* The problem
The records below hold a stretch from the line with "El periodista no" through the line with "Olalla Novoa y"; return exactly those lines, ends included, and nothing more.

++++ Working data ++++

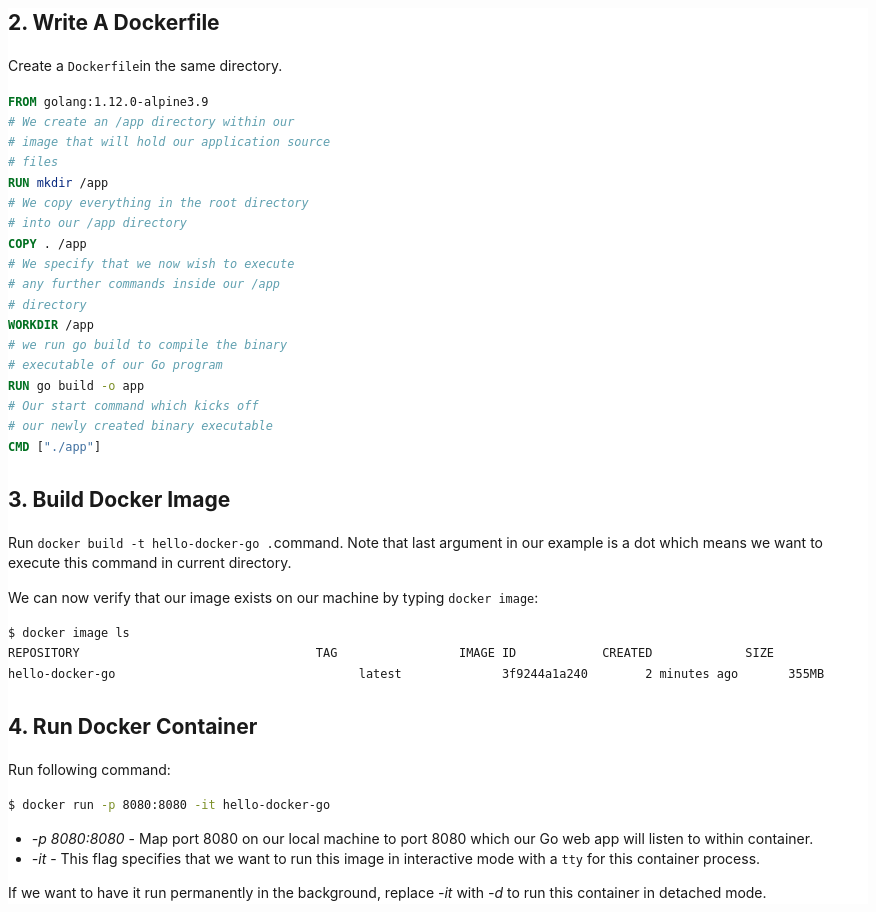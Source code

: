 ## 2. Write A Dockerfile

Create a `Dockerfile`in the same directory.

```dockerfile
FROM golang:1.12.0-alpine3.9
# We create an /app directory within our
# image that will hold our application source
# files
RUN mkdir /app
# We copy everything in the root directory
# into our /app directory
COPY . /app
# We specify that we now wish to execute 
# any further commands inside our /app
# directory
WORKDIR /app
# we run go build to compile the binary
# executable of our Go program
RUN go build -o app
# Our start command which kicks off
# our newly created binary executable
CMD ["./app"]
```

## 3. Build Docker Image

Run `docker build -t hello-docker-go .`command. Note that last argument in our example is a dot which means we want to execute this command in current directory.

We can now verify that our image exists on our machine by typing `docker image`:

```bash
$ docker image ls
REPOSITORY                                 TAG                 IMAGE ID            CREATED             SIZE
hello-docker-go                                  latest              3f9244a1a240        2 minutes ago       355MB
```

## 4. Run Docker Container

Run following command:

```bash
$ docker run -p 8080:8080 -it hello-docker-go
```

- *-p 8080:8080* - Map port 8080 on our local machine to port 8080 which our Go web app will listen to within container.
- *-it* - This flag specifies that we want to run this image in interactive mode with a `tty` for this container process.

If we want to have it run permanently in the background, replace *-it* with *-d* to run this container in detached mode.
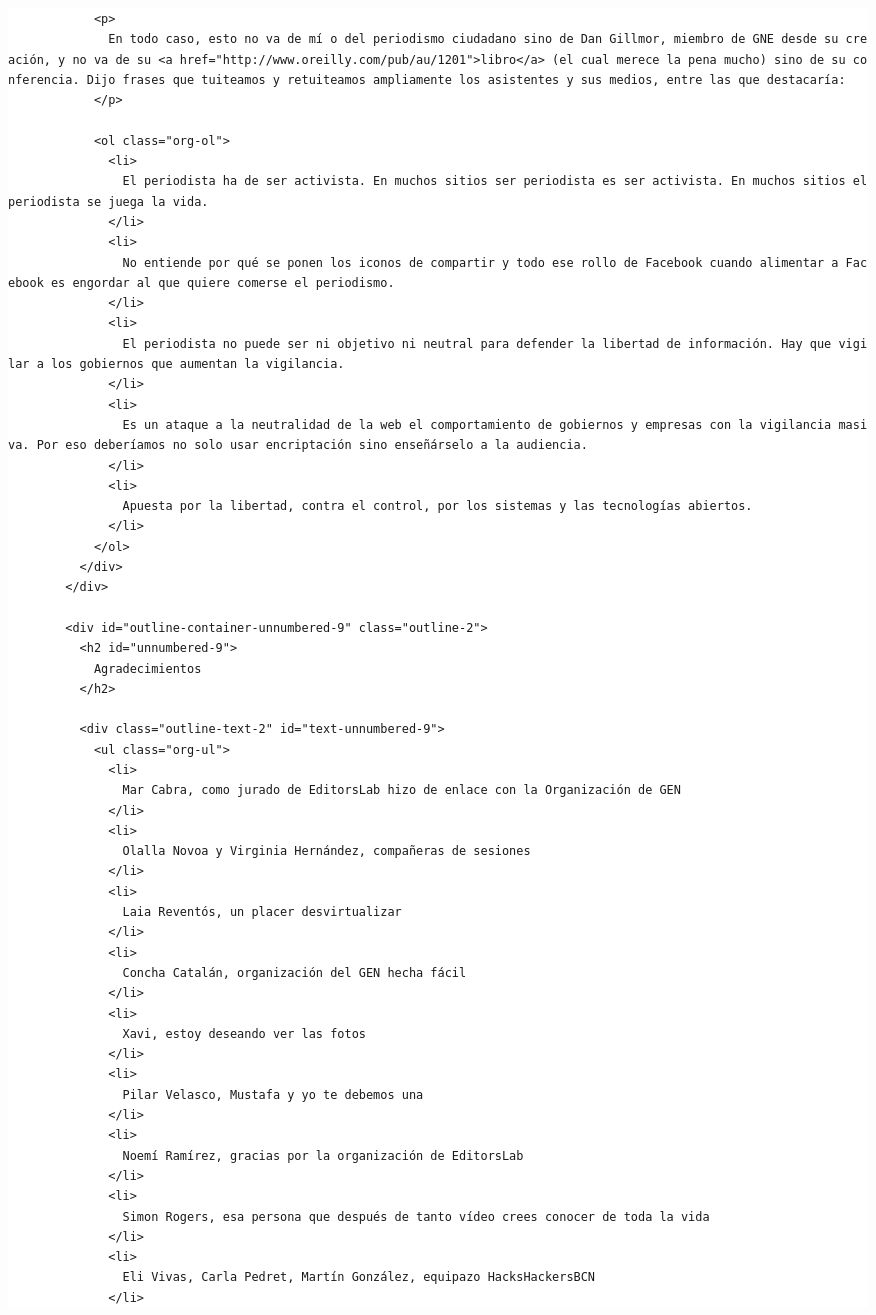                 <p>
                  En todo caso, esto no va de mí o del periodismo ciudadano sino de Dan Gillmor, miembro de GNE desde su creación, y no va de su <a href="http://www.oreilly.com/pub/au/1201">libro</a> (el cual merece la pena mucho) sino de su conferencia. Dijo frases que tuiteamos y retuiteamos ampliamente los asistentes y sus medios, entre las que destacaría:
                </p>
                
                <ol class="org-ol">
                  <li>
                    El periodista ha de ser activista. En muchos sitios ser periodista es ser activista. En muchos sitios el periodista se juega la vida.
                  </li>
                  <li>
                    No entiende por qué se ponen los iconos de compartir y todo ese rollo de Facebook cuando alimentar a Facebook es engordar al que quiere comerse el periodismo.
                  </li>
                  <li>
                    El periodista no puede ser ni objetivo ni neutral para defender la libertad de información. Hay que vigilar a los gobiernos que aumentan la vigilancia.
                  </li>
                  <li>
                    Es un ataque a la neutralidad de la web el comportamiento de gobiernos y empresas con la vigilancia masiva. Por eso deberíamos no solo usar encriptación sino enseñárselo a la audiencia.
                  </li>
                  <li>
                    Apuesta por la libertad, contra el control, por los sistemas y las tecnologías abiertos.
                  </li>
                </ol>
              </div>
            </div>
            
            <div id="outline-container-unnumbered-9" class="outline-2">
              <h2 id="unnumbered-9">
                Agradecimientos
              </h2>
              
              <div class="outline-text-2" id="text-unnumbered-9">
                <ul class="org-ul">
                  <li>
                    Mar Cabra, como jurado de EditorsLab hizo de enlace con la Organización de GEN
                  </li>
                  <li>
                    Olalla Novoa y Virginia Hernández, compañeras de sesiones
                  </li>
                  <li>
                    Laia Reventós, un placer desvirtualizar
                  </li>
                  <li>
                    Concha Catalán, organización del GEN hecha fácil
                  </li>
                  <li>
                    Xavi, estoy deseando ver las fotos
                  </li>
                  <li>
                    Pilar Velasco, Mustafa y yo te debemos una
                  </li>
                  <li>
                    Noemí Ramírez, gracias por la organización de EditorsLab
                  </li>
                  <li>
                    Simon Rogers, esa persona que después de tanto vídeo crees conocer de toda la vida
                  </li>
                  <li>
                    Eli Vivas, Carla Pedret, Martín González, equipazo HacksHackersBCN
                  </li>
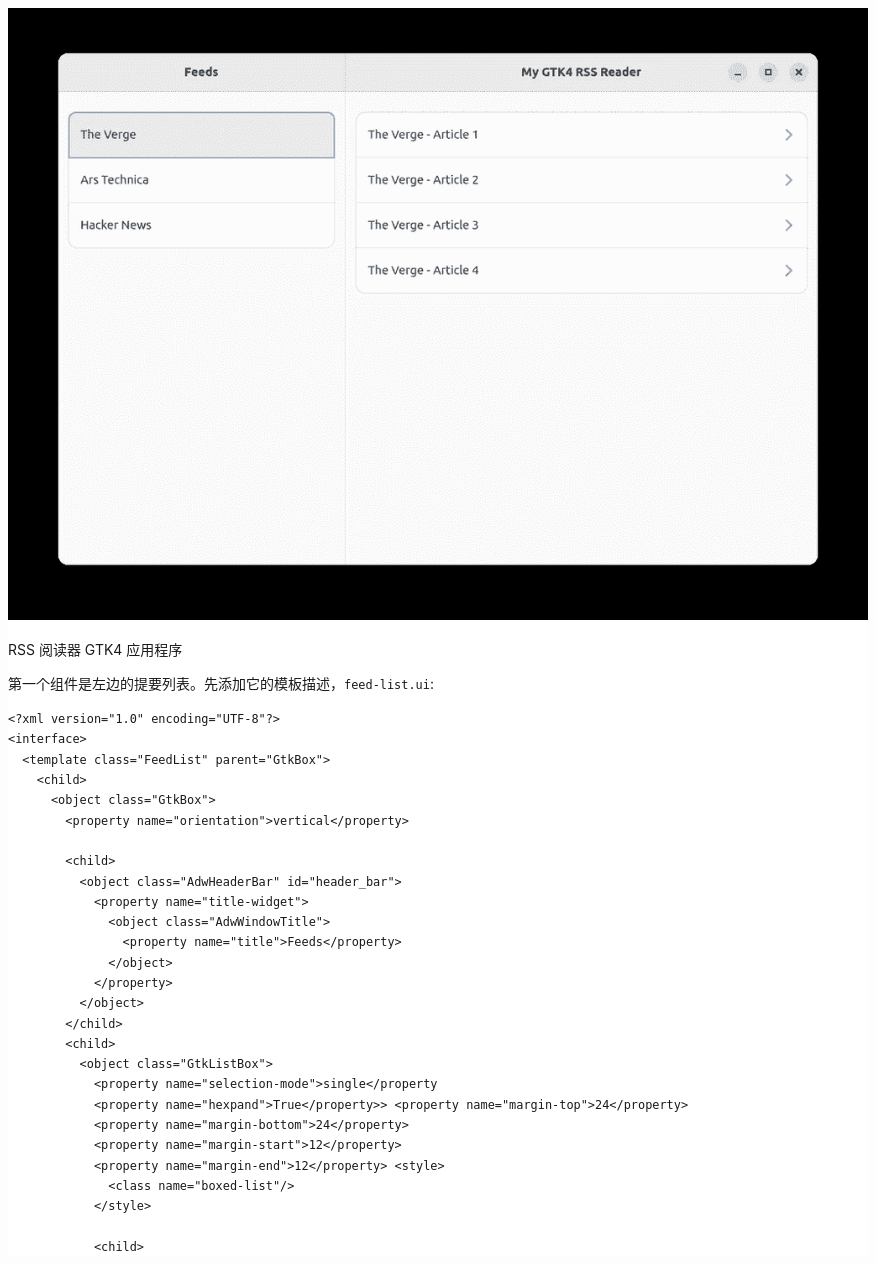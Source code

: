 ![](img/169bc516ac08167a588c4aaf6d90d52e.png)

RSS 阅读器 GTK4 应用程序

第一个组件是左边的提要列表。先添加它的模板描述，`feed-list.ui`:

```
<?xml version="1.0" encoding="UTF-8"?>
<interface>
  <template class="FeedList" parent="GtkBox">
    <child>
      <object class="GtkBox">
        <property name="orientation">vertical</property>

        <child>
          <object class="AdwHeaderBar" id="header_bar">
            <property name="title-widget">
              <object class="AdwWindowTitle">
                <property name="title">Feeds</property>
              </object>
            </property>
          </object>
        </child>
        <child>
          <object class="GtkListBox">
            <property name="selection-mode">single</property
            <property name="hexpand">True</property>> <property name="margin-top">24</property>
            <property name="margin-bottom">24</property>
            <property name="margin-start">12</property>
            <property name="margin-end">12</property> <style>
              <class name="boxed-list"/>
            </style>

            <child>
```
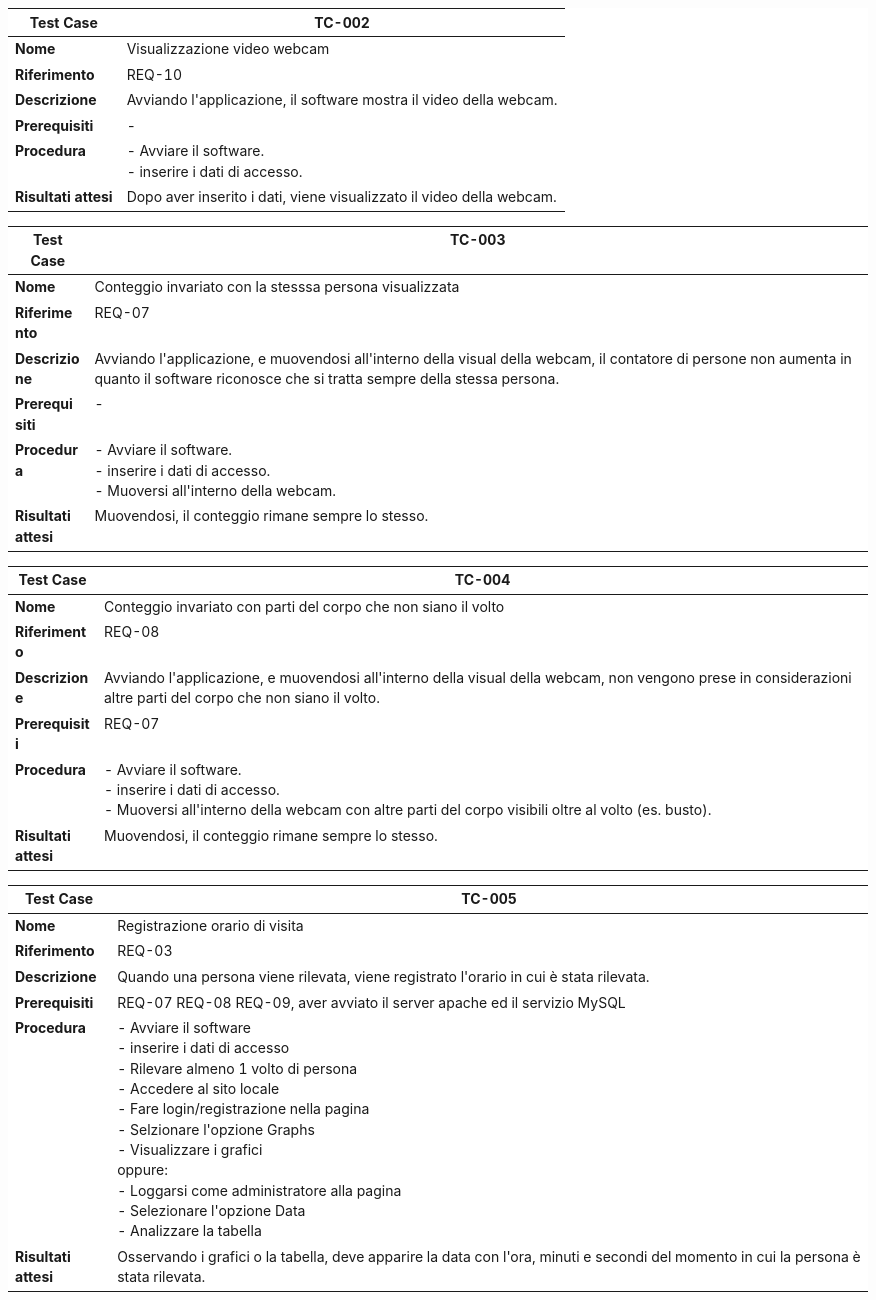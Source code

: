 
|Test Case      | TC-002                              |
|---------------|--------------------------------------|
|**Nome**       | Visualizzazione video webcam |
|**Riferimento**|REQ-10                               |
|**Descrizione**| Avviando l'applicazione, il software mostra il video della webcam. |
|**Prerequisiti**| - |
|**Procedura**     | - Avviare il software. <br> - inserire i dati di accesso. |
|**Risultati attesi** | Dopo aver inserito i dati, viene visualizzato il video della webcam. |

|Test Case      | TC-003                               |
|---------------|--------------------------------------|
|**Nome**       | Conteggio invariato con la stesssa persona visualizzata |
|**Riferimento**|REQ-07                               |
|**Descrizione**| Avviando l'applicazione, e muovendosi all'interno della visual della webcam, il contatore di persone non aumenta in quanto il software riconosce che si tratta sempre della stessa persona. |
|**Prerequisiti**| - |
|**Procedura**     | - Avviare il software. <br> - inserire i dati di accesso.  <br>  - Muoversi all'interno della webcam. |
|**Risultati attesi** | Muovendosi, il conteggio rimane sempre lo stesso. |

|Test Case      | TC-004                               |
|---------------|--------------------------------------|
|**Nome**       | Conteggio invariato con parti del corpo che non siano il volto |
|**Riferimento**|REQ-08                               |
|**Descrizione**| Avviando l'applicazione, e muovendosi all'interno della visual della webcam, non vengono prese in considerazioni altre parti del corpo che non siano il volto. |
|**Prerequisiti**| REQ-07 |
|**Procedura**     | - Avviare il software. <br> - inserire i dati di accesso.  <br>  - Muoversi all'interno della webcam con altre parti del corpo visibili oltre al volto (es. busto). |
|**Risultati attesi** | Muovendosi, il conteggio rimane sempre lo stesso. |

|Test Case      | TC-005                               |
|---------------|--------------------------------------|
|**Nome**       | Registrazione orario di visita     |
|**Riferimento**|REQ-03                              |
|**Descrizione**| Quando una persona viene rilevata, viene registrato l'orario in cui è stata rilevata. |
|**Prerequisiti**| REQ-07 REQ-08 REQ-09, aver avviato il server apache ed il servizio MySQL |
|**Procedura**     | - Avviare il software <br> - inserire i dati di accesso  <br>  - Rilevare almeno 1 volto di persona  <br> - Accedere al sito locale <br> - Fare login/registrazione nella pagina <br> - Selzionare l'opzione Graphs <br> - Visualizzare i grafici <br> oppure: <br> - Loggarsi come administratore alla pagina <br> - Selezionare l'opzione Data <br> - Analizzare la tabella   |
|**Risultati attesi** | Osservando i grafici o la tabella, deve apparire la data con l'ora, minuti e secondi del momento in cui la persona è stata rilevata. |
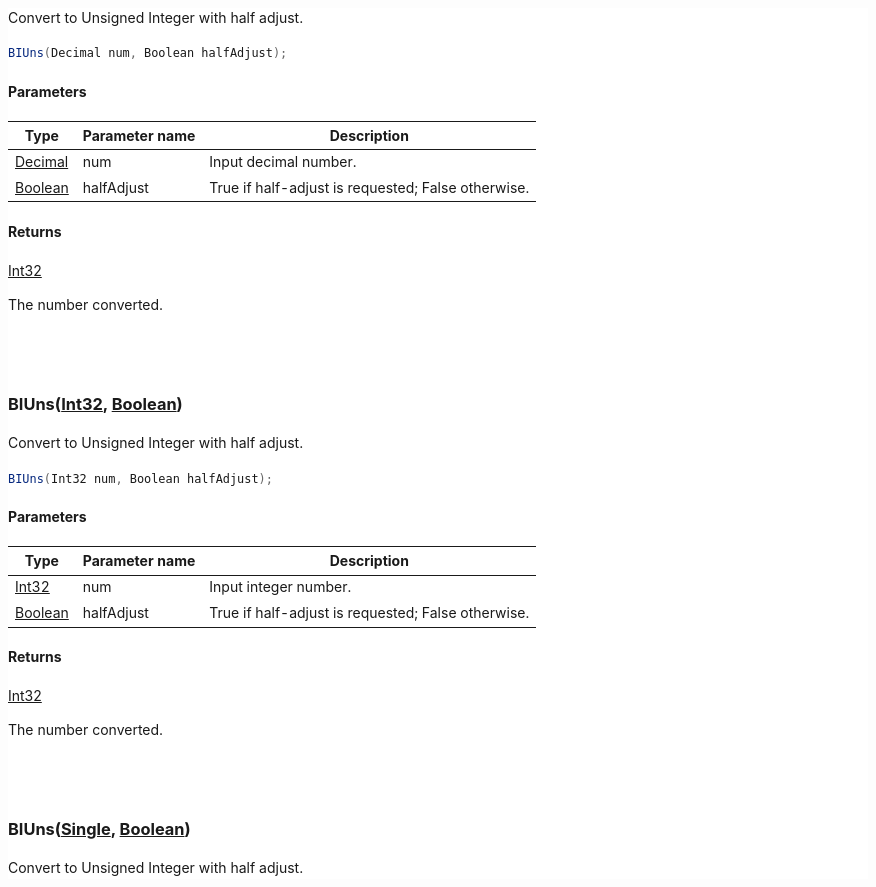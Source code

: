 Convert to Unsigned Integer with half adjust.

```cs
BIUns(Decimal num, Boolean halfAdjust);
```

#### Parameters

| Type | Parameter name | Description
| --- | --- | ---
| [Decimal](https://docs.microsoft.com/en-us/dotnet/api/system.decimal) | num | Input decimal number. 
| [Boolean](https://docs.microsoft.com/en-us/dotnet/api/system.boolean) | halfAdjust | True if half-adjust is requested; False otherwise. 

#### Returns

[Int32](https://docs.microsoft.com/en-us/dotnet/api/system.int32)

The number converted.


<br>
<br>

### BIUns([Int32](https://docs.microsoft.com/en-us/dotnet/api/system.int32), [Boolean](https://docs.microsoft.com/en-us/dotnet/api/system.boolean))

Convert to Unsigned Integer with half adjust.

```cs
BIUns(Int32 num, Boolean halfAdjust);
```

#### Parameters

| Type | Parameter name | Description
| --- | --- | ---
| [Int32](https://docs.microsoft.com/en-us/dotnet/api/system.int32) | num | Input integer number. 
| [Boolean](https://docs.microsoft.com/en-us/dotnet/api/system.boolean) | halfAdjust | True if half-adjust is requested; False otherwise. 

#### Returns

[Int32](https://docs.microsoft.com/en-us/dotnet/api/system.int32)

The number converted.


<br>
<br>

### BIUns([Single](https://learn.microsoft.com/en-us/dotnet/api/system.single?view=net-8.0), [Boolean](https://docs.microsoft.com/en-us/dotnet/api/system.boolean))

Convert to Unsigned Integer with half adjust.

++++

* Output below
                    El periodista no puede ser ni objetivo ni neutral para defender la libertad de información. Hay que vigilar a los gobiernos que aumentan la vigilancia.
                  </li>
                  <li>
                    Es un ataque a la neutralidad de la web el comportamiento de gobiernos y empresas con la vigilancia masiva. Por eso deberíamos no solo usar encriptación sino enseñárselo a la audiencia.
                  </li>
                  <li>
                    Apuesta por la libertad, contra el control, por los sistemas y las tecnologías abiertos.
                  </li>
                </ol>
              </div>
            </div>
            
            <div id="outline-container-unnumbered-9" class="outline-2">
              <h2 id="unnumbered-9">
                Agradecimientos
              </h2>
              
              <div class="outline-text-2" id="text-unnumbered-9">
                <ul class="org-ul">
                  <li>
                    Mar Cabra, como jurado de EditorsLab hizo de enlace con la Organización de GEN
                  </li>
                  <li>
                    Olalla Novoa y Virginia Hernández, compañeras de sesiones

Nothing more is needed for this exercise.